» **Assignment**
From the first line down to the line containing "with older browsers.", print the records below exactly, leaving every picture out.

Data extract below:

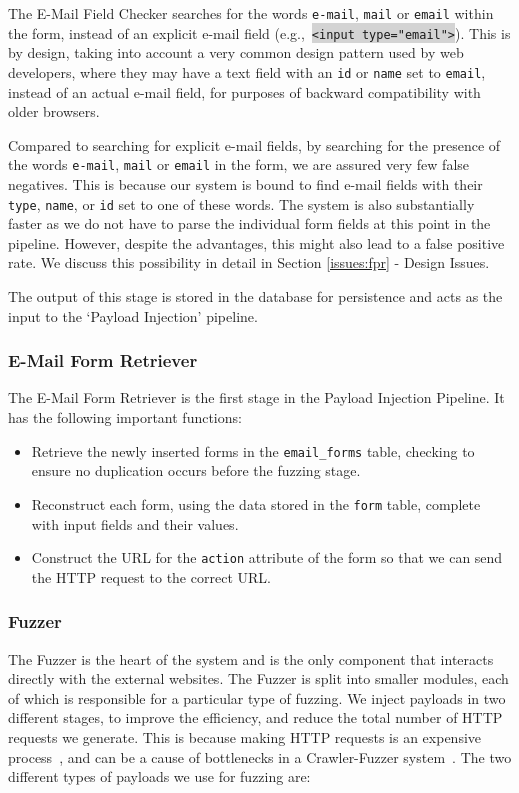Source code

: The E-Mail Field Checker searches for the words \texttt{e-mail}, \texttt{mail} or \texttt{email} within the form, instead of an explicit e-mail field (e.g.,\ \colorbox{lightgray}{\lstinline{<input type="email">}}). This is by design, taking into account a very common design pattern used by web developers, where they may have a text field with an \texttt{id} or \texttt{name} set to \texttt{email}, instead of an actual e-mail field, for purposes of backward compatibility with older browsers.

Compared to searching for explicit e-mail fields, by searching for the presence of the words \texttt{e-mail}, \texttt{mail} or \texttt{email} in the form, we are assured very few false negatives. This is because our system is bound to find e-mail fields with their \texttt{type}, \texttt{name}, or \texttt{id} set to one of these words. The system is also substantially faster as we do not have to parse the individual form fields at this point in the pipeline. However, despite the advantages, this might also lead to a false positive rate. We discuss this possibility in detail in Section \ref*{issues:fpr} - Design Issues. 

The output of this stage is stored in the database for persistence and acts as the input to the `Payload Injection' pipeline.


\subsubsection{E-Mail Form Retriever}
\label{Comp:EMFR}
The E-Mail Form Retriever is the first stage in the Payload Injection Pipeline. It has the following important functions:
\begin{itemize}
	\item Retrieve the newly inserted forms in the \texttt{email\_forms} table, checking to ensure no duplication occurs before the fuzzing stage.
	\item Reconstruct each form, using the data stored in the \texttt{form} table, complete with input fields and their values.
	\item Construct the URL for the \texttt{action} attribute of the form so that we can send the HTTP request to the correct URL. 
\end{itemize}

\subsubsection{Fuzzer}
\label{Comp:Fuzzer}
The Fuzzer is the heart of the system and is the only component that interacts directly with the external websites. The Fuzzer is split into smaller modules, each of which is responsible for a particular type of fuzzing.  We inject payloads in two different stages, to improve the efficiency, and reduce the total number of HTTP requests we generate. This is because making HTTP requests is an expensive process~\cite{McGrath2009}, and can be a cause of bottlenecks in a Crawler-Fuzzer system~\cite{ShkapenyukTorstenSuel2001}.
The two different types of payloads we use for fuzzing are:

End of Data extract.

» **Result of the exercise**
Source code

: The E-Mail Field Checker searches for the words \texttt{e-mail}, \texttt{mail} or \texttt{email} within the form, instead of an explicit e-mail field (e.g.,\ \colorbox{lightgray}{\lstinline{<input type="email">}}). This is by design, taking into account a very common design pattern used by web developers, where they may have a text field with an \texttt{id} or \texttt{name} set to \texttt{email}, instead of an actual e-mail field, for purposes of backward compatibility with older browsers.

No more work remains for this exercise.